▸ **EXERCISE DATA**
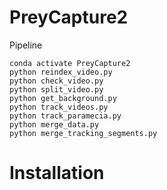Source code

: # PreyCapture2

Pipeline 

```
conda activate PreyCapture2
python reindex_video.py
python check_video.py
python split_video.py
python get_background.py
python track_videos.py
python track_paramecia.py
python merge_data.py
python merge_tracking_segments.py
```

# Installation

▸ **INSTRUCTIONS FOR THE TASK**
Report how many lines of the entries hold the string "python". Provide the number alone.

▸ **RESPONSE TO THE EXERCISE**
8